Peran dan keberadaan Justice Collaborator itu diterapkan untuk membantu mengungkap kejahatan-kejahatan yang bersifat khusus serta sangat merusak sendi-sendi perekonomian dan moral bangsa antara lain seperti kejahatan korupsi, pencucian uang, perdagangan orang dan narkotika.
Untuk dapat disebut sebagai Justice Collaborator maka syaratnya Pelaku Kejahatan tersebut telah mengakui kejahatan yang dilakukannya dan dirinya bukanlah pelaku utama kejahatan serta bersedia memberikan kesaksian dalam proses peradilan guna mengungkap peran pelaku utama serta berbagai modus operandinya.
Untuk wilayah Provinsi NTT dan khususnya Kabupaten Sikka maka pada tahun 2013 ada satu sosok Pegawai Negeri Sipil bernama Thomas Claudius Ali Junaidi yang untuk pertama kalinya dalam sejarah hukum Indonesia telah mempraktekkan perannya sebagai Justice Collaborator dalam perkara Tindak Pidana Narkotika.

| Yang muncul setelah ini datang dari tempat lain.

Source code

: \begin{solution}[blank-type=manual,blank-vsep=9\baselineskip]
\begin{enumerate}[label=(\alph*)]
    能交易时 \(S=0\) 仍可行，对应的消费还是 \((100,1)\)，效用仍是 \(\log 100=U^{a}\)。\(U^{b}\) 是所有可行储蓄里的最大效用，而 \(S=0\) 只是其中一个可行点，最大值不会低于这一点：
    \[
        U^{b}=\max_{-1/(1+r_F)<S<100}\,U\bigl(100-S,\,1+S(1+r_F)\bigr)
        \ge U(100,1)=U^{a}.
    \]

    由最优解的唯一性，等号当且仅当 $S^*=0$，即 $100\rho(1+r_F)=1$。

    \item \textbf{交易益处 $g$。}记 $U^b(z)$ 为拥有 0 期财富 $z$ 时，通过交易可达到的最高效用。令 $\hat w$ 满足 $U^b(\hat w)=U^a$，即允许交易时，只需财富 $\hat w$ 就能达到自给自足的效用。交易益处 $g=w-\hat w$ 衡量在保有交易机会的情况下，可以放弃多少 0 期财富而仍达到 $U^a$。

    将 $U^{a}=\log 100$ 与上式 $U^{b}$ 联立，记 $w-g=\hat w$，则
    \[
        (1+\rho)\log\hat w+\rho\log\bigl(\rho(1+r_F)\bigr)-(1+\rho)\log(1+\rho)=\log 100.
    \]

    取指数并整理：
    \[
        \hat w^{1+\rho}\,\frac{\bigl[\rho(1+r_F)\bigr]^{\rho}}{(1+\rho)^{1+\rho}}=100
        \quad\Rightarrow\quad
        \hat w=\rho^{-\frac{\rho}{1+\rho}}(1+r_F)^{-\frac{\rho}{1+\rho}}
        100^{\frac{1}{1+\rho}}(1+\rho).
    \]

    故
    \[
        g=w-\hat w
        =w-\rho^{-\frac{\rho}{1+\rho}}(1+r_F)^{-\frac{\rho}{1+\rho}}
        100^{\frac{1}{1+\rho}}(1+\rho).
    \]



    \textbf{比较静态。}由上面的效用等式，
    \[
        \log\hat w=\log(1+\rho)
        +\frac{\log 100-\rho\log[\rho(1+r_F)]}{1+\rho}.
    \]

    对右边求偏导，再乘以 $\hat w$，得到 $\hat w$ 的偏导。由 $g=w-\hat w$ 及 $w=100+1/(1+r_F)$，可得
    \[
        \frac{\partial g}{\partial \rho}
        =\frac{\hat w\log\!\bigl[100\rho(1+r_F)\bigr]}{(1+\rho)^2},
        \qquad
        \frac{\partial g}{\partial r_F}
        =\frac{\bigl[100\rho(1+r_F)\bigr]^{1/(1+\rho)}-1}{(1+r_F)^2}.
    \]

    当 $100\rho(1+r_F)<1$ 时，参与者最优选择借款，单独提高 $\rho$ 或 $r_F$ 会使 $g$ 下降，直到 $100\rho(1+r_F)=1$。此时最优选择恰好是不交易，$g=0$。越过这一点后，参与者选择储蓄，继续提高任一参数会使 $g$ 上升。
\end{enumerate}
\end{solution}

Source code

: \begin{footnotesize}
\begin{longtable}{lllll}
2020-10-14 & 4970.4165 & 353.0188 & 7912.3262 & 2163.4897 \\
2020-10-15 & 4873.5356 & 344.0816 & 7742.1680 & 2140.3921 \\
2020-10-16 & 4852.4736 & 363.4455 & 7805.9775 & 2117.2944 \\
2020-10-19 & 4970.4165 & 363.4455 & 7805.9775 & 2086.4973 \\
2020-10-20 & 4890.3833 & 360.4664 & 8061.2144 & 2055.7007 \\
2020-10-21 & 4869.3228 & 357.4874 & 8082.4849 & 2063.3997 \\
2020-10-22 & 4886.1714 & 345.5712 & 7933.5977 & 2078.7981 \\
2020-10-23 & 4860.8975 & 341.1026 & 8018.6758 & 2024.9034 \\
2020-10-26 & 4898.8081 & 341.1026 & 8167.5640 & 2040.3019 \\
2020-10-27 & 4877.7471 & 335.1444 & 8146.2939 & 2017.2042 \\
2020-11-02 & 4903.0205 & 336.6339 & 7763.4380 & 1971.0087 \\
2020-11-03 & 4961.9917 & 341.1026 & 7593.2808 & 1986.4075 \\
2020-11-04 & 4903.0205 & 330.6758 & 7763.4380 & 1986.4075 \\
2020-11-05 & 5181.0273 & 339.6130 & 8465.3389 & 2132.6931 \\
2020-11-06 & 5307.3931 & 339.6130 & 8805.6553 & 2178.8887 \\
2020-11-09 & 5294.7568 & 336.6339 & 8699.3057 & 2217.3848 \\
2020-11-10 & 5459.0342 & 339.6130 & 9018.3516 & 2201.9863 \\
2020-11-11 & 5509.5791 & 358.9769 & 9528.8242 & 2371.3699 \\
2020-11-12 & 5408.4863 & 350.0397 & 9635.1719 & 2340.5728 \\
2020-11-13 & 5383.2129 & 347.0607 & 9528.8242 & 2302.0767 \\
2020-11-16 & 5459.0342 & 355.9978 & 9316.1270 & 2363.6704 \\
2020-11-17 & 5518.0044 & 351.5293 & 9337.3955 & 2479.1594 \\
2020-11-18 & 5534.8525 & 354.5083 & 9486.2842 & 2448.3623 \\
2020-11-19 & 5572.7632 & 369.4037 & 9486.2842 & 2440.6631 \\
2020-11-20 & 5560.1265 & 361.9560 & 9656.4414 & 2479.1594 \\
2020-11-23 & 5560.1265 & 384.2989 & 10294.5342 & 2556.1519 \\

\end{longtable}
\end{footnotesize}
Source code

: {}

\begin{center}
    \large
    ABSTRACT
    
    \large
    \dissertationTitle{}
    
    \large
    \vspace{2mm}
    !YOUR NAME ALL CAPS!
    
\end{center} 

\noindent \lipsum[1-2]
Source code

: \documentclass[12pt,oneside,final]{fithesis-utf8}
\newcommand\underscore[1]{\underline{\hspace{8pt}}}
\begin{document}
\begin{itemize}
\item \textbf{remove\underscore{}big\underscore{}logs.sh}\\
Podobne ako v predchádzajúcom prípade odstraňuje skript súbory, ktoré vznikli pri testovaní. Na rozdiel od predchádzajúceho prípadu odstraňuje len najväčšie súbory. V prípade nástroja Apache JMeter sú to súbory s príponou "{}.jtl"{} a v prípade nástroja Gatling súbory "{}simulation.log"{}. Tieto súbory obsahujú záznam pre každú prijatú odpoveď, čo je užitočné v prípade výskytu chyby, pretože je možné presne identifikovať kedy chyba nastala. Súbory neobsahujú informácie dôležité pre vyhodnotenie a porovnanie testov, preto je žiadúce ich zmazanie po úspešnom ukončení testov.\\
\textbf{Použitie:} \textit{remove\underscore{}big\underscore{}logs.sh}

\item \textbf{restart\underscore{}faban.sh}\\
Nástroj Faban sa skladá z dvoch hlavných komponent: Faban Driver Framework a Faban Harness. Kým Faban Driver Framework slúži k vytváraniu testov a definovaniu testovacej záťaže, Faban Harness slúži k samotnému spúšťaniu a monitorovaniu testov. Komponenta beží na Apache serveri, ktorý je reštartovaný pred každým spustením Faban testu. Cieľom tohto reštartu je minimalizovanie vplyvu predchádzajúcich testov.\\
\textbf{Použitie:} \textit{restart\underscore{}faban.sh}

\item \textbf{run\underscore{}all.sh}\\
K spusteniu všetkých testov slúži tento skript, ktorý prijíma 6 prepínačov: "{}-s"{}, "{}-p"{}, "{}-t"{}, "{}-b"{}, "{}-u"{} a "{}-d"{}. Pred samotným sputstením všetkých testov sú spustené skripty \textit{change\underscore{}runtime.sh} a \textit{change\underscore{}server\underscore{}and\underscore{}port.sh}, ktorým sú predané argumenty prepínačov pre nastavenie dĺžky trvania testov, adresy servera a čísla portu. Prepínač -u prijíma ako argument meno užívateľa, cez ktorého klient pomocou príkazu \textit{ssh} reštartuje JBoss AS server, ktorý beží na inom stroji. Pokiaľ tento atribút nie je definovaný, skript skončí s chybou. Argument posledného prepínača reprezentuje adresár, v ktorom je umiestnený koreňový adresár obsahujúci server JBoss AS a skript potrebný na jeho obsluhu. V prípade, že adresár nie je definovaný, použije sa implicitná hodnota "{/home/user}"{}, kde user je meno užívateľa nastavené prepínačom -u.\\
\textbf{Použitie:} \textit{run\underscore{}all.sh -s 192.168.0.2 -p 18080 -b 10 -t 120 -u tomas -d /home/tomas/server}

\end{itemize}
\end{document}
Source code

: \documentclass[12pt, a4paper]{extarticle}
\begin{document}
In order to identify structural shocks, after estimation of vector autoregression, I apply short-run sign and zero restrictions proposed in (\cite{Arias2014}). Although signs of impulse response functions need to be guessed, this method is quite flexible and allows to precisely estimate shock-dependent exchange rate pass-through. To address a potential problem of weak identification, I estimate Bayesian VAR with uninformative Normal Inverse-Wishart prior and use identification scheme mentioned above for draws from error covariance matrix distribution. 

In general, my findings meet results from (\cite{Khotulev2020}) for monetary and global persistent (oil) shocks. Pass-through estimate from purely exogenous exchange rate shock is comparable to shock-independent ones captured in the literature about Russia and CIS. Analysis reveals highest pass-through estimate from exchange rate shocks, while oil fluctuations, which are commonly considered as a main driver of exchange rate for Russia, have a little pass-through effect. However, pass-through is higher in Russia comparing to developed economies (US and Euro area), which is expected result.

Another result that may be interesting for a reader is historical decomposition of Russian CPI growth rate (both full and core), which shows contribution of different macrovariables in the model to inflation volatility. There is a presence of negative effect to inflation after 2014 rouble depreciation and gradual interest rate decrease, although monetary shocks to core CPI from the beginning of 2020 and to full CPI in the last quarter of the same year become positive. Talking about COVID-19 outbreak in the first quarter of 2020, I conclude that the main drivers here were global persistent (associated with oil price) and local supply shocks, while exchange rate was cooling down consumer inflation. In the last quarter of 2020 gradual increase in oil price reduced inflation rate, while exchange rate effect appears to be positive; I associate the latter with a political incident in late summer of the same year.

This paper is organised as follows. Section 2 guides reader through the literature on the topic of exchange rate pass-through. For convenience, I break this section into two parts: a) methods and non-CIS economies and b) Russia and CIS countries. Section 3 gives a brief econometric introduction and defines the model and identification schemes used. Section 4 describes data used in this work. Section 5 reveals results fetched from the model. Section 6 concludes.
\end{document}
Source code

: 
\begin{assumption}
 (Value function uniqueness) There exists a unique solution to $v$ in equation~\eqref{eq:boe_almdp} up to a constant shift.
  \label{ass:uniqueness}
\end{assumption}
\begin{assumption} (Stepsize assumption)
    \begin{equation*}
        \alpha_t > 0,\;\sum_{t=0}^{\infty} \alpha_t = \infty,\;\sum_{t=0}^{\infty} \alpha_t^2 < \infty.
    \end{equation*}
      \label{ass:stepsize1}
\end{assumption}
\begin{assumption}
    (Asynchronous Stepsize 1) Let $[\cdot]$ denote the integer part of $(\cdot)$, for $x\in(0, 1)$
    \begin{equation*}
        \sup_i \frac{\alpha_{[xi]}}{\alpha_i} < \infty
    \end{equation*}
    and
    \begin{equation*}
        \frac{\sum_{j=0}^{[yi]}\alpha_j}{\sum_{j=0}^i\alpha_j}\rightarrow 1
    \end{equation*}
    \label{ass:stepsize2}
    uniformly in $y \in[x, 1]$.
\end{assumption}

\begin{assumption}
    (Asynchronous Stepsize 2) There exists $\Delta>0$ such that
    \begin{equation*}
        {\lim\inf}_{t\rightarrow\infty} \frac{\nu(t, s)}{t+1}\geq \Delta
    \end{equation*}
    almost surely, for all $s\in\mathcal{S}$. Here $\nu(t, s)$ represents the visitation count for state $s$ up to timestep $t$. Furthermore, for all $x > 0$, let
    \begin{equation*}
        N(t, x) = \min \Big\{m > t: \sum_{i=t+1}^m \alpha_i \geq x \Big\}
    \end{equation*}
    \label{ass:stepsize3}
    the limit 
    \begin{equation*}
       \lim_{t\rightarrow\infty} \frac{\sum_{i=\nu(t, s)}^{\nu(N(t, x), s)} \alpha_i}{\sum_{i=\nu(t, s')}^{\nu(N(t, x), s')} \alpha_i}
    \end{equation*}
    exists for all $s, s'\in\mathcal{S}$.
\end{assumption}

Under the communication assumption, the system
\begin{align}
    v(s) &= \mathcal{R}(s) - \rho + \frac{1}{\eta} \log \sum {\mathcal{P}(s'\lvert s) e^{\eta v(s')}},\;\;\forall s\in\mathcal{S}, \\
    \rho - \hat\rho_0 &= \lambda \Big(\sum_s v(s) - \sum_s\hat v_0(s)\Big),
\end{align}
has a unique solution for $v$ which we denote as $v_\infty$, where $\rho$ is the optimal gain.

Dalam proses peradilan tingkat pertama di Pengadilan Negeri Maumere dan dalam tingkat banding di Pengadilan Tinggi Kupang, Thomas Claudius Ali Junaidi divonis pidana penjara 5 tahun serta denda senilai Rp. 1 miliar. Namun karena sejak awal dia mau jujur bersaksi dan mengakui perbuatannya serta dirinya bukanlah pelaku utama dalam kejahatan narkotika di Kabupaten Sikka maka dalam proses pemeriksaan kasasi di Mahkamah Agung RI dengan putusan nomor : 920/K/Pid.Sus/2013 tertanggal 28 Mei 2013 Thomas Claudius Ali Junaidi divonis pidana percobaan 1 tahun penjara.
“Keberanian Thomas itulah Mahkamah Agung RI mengurangi hukumannya secara signifikan. Karena itu, tidak perlu lagi ada keraguan bagi mereka yang tahu betul kasus korupsi bahkan teribat di dalamnya dan buka menjadi pelaku tama untuk berani tampl membant aparat enegak hukum,” tulis Dado.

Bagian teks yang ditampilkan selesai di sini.